┌──

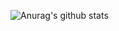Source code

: ![Anurag's github stats](https://github-readme-stats.vercel.app/api?username=Mabule&show_icons=true&theme=monokai)
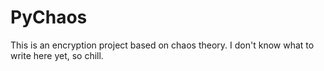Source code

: # PyChaos
This is an encryption project based on chaos theory.
I don't know what to write here yet, so chill.
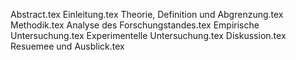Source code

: Abstract.tex
Einleitung.tex
Theorie, Definition und Abgrenzung.tex
Methodik.tex
Analyse des Forschungstandes.tex
Empirische Untersuchung.tex
Experimentelle Untersuchung.tex
Diskussion.tex
Resuemee und Ausblick.tex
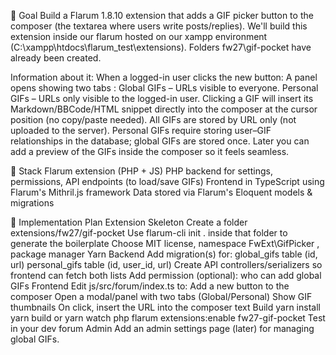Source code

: 🎯 Goal 
 Build a Flarum 1.8.10 extension  that adds a GIF picker button  to the composer (the textarea where users write posts/replies). We'll build this extension inside our flarum hosted on our xampp environment (C:\xampp\htdocs\flarum_test\extensions). 
 Folders fw27\gif-pocket have already been created. 

 Information about it: 
 When a logged-in user clicks the new button: 
 A panel opens showing two tabs : 
 Global GIFs  – URLs visible to everyone. 
 Personal GIFs  – URLs only visible to the logged-in user. 
 Clicking a GIF will insert its Markdown/BBCode/HTML snippet  directly into the composer at the cursor position (no copy/paste needed). 
 All GIFs are stored by URL only  (not uploaded to the server). 
 Personal GIFs require storing user–GIF relationships in the database; global GIFs are stored once. 
 Later you can add a preview of the GIFs  inside the composer so it feels seamless. 

 🔧 Stack 
 Flarum extension  (PHP + JS) 
 PHP backend  for settings, permissions, API endpoints (to load/save GIFs) 
 Frontend  in TypeScript using Flarum's Mithril.js framework 
 Data stored via Flarum's Eloquent models & migrations 

 📝 Implementation Plan 
 Extension Skeleton 
 Create a folder extensions/fw27/gif-pocket 
 Use flarum-cli init .  inside that folder to generate the boilerplate 
 Choose MIT license, namespace FwExt\GifPicker , package manager Yarn 
 Backend 
 Add migration(s) for: 
 global_gifs  table (id, url) 
 personal_gifs  table (id, user_id, url) 
 Create API controllers/serializers so frontend can fetch both lists 
 Add permission (optional): who can add global GIFs 
 Frontend 
 Edit js/src/forum/index.ts  to: 
 Add a new button to the composer 
 Open a modal/panel with two tabs (Global/Personal) 
 Show GIF thumbnails 
 On click, insert the URL into the composer text 
 Build 
 yarn install 
 yarn build  or yarn watch 
 php flarum extensions:enable fw27-gif-pocket 
 Test in your dev forum 
 Admin 
 Add an admin settings page (later) for managing global GIFs.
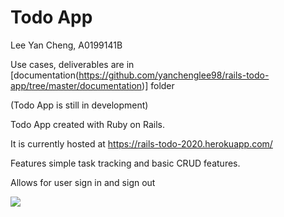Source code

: # Todo App

Lee Yan Cheng, A0199141B

Use cases, deliverables are in [documentation(https://github.com/yanchenglee98/rails-todo-app/tree/master/documentation)] folder

(Todo App is still in development)

Todo App created with Ruby on Rails.

It is currently hosted at https://rails-todo-2020.herokuapp.com/

Features simple task tracking and basic CRUD features.

Allows for user sign in and sign out

![](https://i.imgur.com/zGqUDVu.png)
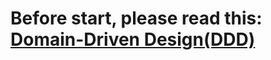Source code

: # Before start, please read this: [Domain-Driven Design(DDD)](https://dev.to/microtica/the-concept-of-domain-driven-design-explained-1ccn)
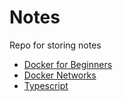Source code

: # Notes
Repo for storing notes

- [Docker for Beginners](docker_beginner.md)
- [Docker Networks](docker_networks.md)
- [Typescript](typescript.txt)
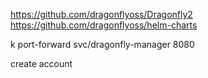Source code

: https://github.com/dragonflyoss/Dragonfly2
https://github.com/dragonflyoss/helm-charts

k port-forward svc/dragonfly-manager 8080

create account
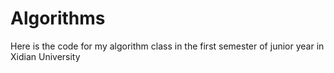 # Algorithms
Here is the code for my algorithm class in the first semester of junior year in Xidian University
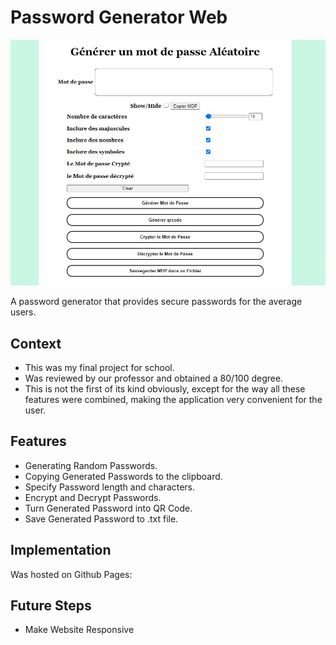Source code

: # Password Generator Web

<img src="Capture.JPG">

A password generator that provides secure passwords for the average users.

## Context
- This was my final project for school.
- Was reviewed by our professor and obtained a 80/100 degree.
- This is not the first of its kind obviously, except for the way all these features were combined, making the application very convenient for the user.

## Features
- Generating Random Passwords.
- Copying Generated Passwords to the clipboard.
- Specify Password length and characters.
- Encrypt and Decrypt Passwords.
- Turn Generated Password into QR Code.
- Save Generated Password to .txt file.

## Implementation
Was hosted on Github Pages: 

## Future Steps
- Make Website Responsive
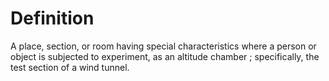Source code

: # Definition

A place, section, or room having special characteristics where a person
or object is subjected to experiment, as an altitude chamber ;
specifically, the test section of a wind tunnel.
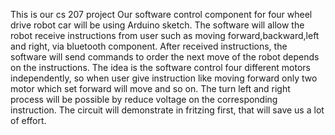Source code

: This is our cs 207 project
Our software control component for four wheel drive robot car will be using Arduino
sketch. The software will allow the robot receive instructions from user such as moving
forward,backward,left and right, via bluetooth component. After received instructions, the
software will send commands to order the next move of the robot depends on the instructions.
The idea is the software control four different motors independently, so when user give
instruction like moving forward only two motor which set forward will move and so on. The
turn left and right process will be possible by reduce voltage on the corresponding instruction.
The circuit will demonstrate in fritzing first, that will save us a lot of effort.
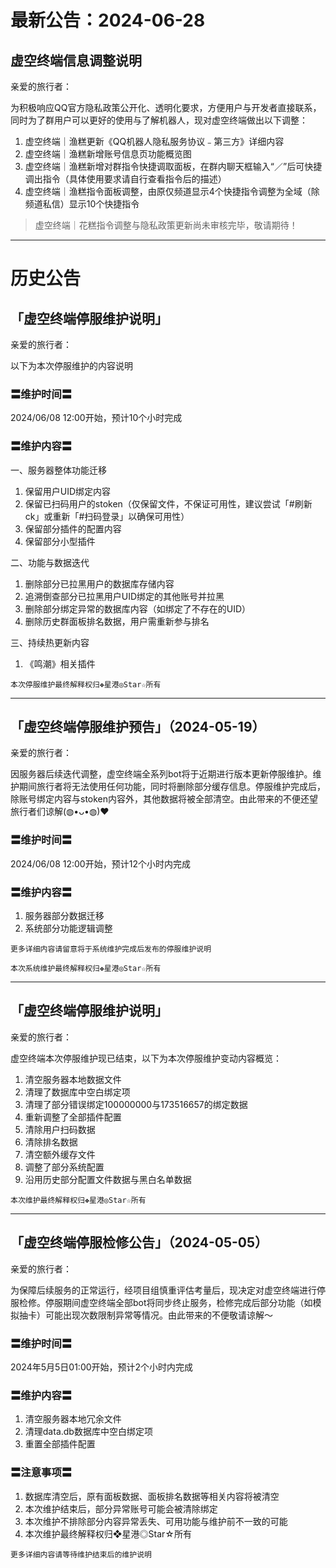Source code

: # 最新公告：2024-06-28

## 虚空终端信息调整说明

亲爱的旅行者：

为积极响应QQ官方隐私政策公开化、透明化要求，方便用户与开发者直接联系，同时为了群用户可以更好的使用与了解机器人，现对虚空终端做出以下调整：

1. 虚空终端｜渔糕更新《QQ机器人隐私服务协议﹣第三方》详细内容
2. 虚空终端｜渔糕新增账号信息页功能概览图
3. 虚空终端｜渔糕新增对群指令快捷调取面板，在群内聊天框输入“／”后可快捷调出指令（具体使用要求请自行查看指令后的描述）
4. 虚空终端｜渔糕指令面板调整，由原仅频道显示4个快捷指令调整为全域（除频道私信）显示10个快捷指令

> 虚空终端｜花糕指令调整与隐私政策更新尚未审核完毕，敬请期待！

---

# 历史公告

## 「虚空终端停服维护说明」

亲爱的旅行者：

以下为本次停服维护的内容说明

### 〓维护时间〓

2024/06/08 12:00开始，预计10个小时完成

### 〓维护内容〓

一、服务器整体功能迁移

1. 保留用户UID绑定内容
2. 保留已扫码用户的stoken（仅保留文件，不保证可用性，建议尝试「#刷新ck」或重新「#扫码登录」以确保可用性）
3. 保留部分插件的配置内容
4. 保留部分小型插件

二、功能与数据迭代

1. 删除部分已拉黑用户的数据库存储内容
2. 追溯倒查部分已拉黑用户UID绑定的其他账号并拉黑
3. 删除部分绑定异常的数据库内容（如绑定了不存在的UID）
4. 删除历史群面板排名数据，用户需重新参与排名

三、持续热更新内容

1. 《鸣潮》相关插件

`本次停服维护最终解释权归❖星港◎Star☆所有`

---

## 「虚空终端停服维护预告」（2024-05-19）

亲爱的旅行者：

因服务器后续迭代调整，虚空终端全系列bot将于近期进行版本更新停服维护。维护期间旅行者将无法使用任何功能，同时将删除部分缓存信息。停服维护完成后，除账号绑定内容与stoken内容外，其他数据将被全部清空。由此带来的不便还望旅行者们谅解(◍•ᴗ•◍)❤

### 〓维护时间〓

2024/06/08 12:00开始，预计12个小时内完成

### 〓维护内容〓

1. 服务器部分数据迁移
2. 系统部分功能逻辑调整

`更多详细内容请留意将于系统维护完成后发布的停服维护说明`

`本次系统维护最终解释权归❖星港◎Star☆所有`

---

## 「虚空终端停服维护说明」

亲爱的旅行者：

虚空终端本次停服维护现已结束，以下为本次停服维护变动内容概览：

1. 清空服务器本地数据文件
2. 清理了数据库中空白绑定项
3. 清理了部分错误绑定100000000与173516657的绑定数据
4. 重新调整了全部插件配置
5. 清除用户扫码数据
6. 清除排名数据
7. 清空额外缓存文件
8. 调整了部分系统配置
9. 沿用历史部分配置文件数据与黑白名单数据

`本次维护最终解释权归❖星港◎Star☆所有`

---

## 「虚空终端停服检修公告」（2024-05-05）

亲爱的旅行者：

为保障后续服务的正常运行，经项目组慎重评估考量后，现决定对虚空终端进行停服检修。停服期间虚空终端全部bot将同步终止服务，检修完成后部分功能（如模拟抽卡）可能出现次数限制异常等情况。由此带来的不便敬请谅解～

### 〓维护时间〓

2024年5月5日01:00开始，预计2个小时内完成

### 〓维护内容〓

1. 清空服务器本地冗余文件
2. 清理data.db数据库中空白绑定项
3. 重置全部插件配置

### 〓注意事项〓

1. 数据库清空后，原有面板数据、面板排名数据等相关内容将被清空
2. 本次维护结束后，部分异常账号可能会被清除绑定
3. 本次维护不排除部分内容异常丢失、可用功能与维护前不一致的可能
4. 本次维护最终解释权归❖星港◎Star☆所有

`更多详细内容请等待维护结束后的维护说明`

└──

- What the task requires -
The output is the lines from the start of the data above through the line containing "Use flarum-cli init", unchanged, with any picture left out.

- Answer space -
Source code

: ![Anurag's github stats](https://github-readme-stats.vercel.app/api?username=Mabule&show_icons=true&theme=monokai)
Source code

: # PyChaos
This is an encryption project based on chaos theory.
I don't know what to write here yet, so chill.
Source code

: Abstract.tex
Einleitung.tex
Theorie, Definition und Abgrenzung.tex
Methodik.tex
Analyse des Forschungstandes.tex
Empirische Untersuchung.tex
Experimentelle Untersuchung.tex
Diskussion.tex
Resuemee und Ausblick.tex
Source code

: 🎯 Goal 
 Build a Flarum 1.8.10 extension  that adds a GIF picker button  to the composer (the textarea where users write posts/replies). We'll build this extension inside our flarum hosted on our xampp environment (C:\xampp\htdocs\flarum_test\extensions). 
 Folders fw27\gif-pocket have already been created. 

 Information about it: 
 When a logged-in user clicks the new button: 
 A panel opens showing two tabs : 
 Global GIFs  – URLs visible to everyone. 
 Personal GIFs  – URLs only visible to the logged-in user. 
 Clicking a GIF will insert its Markdown/BBCode/HTML snippet  directly into the composer at the cursor position (no copy/paste needed). 
 All GIFs are stored by URL only  (not uploaded to the server). 
 Personal GIFs require storing user–GIF relationships in the database; global GIFs are stored once. 
 Later you can add a preview of the GIFs  inside the composer so it feels seamless. 

 🔧 Stack 
 Flarum extension  (PHP + JS) 
 PHP backend  for settings, permissions, API endpoints (to load/save GIFs) 
 Frontend  in TypeScript using Flarum's Mithril.js framework 
 Data stored via Flarum's Eloquent models & migrations 

 📝 Implementation Plan 
 Extension Skeleton 
 Create a folder extensions/fw27/gif-pocket 
 Use flarum-cli init .  inside that folder to generate the boilerplate 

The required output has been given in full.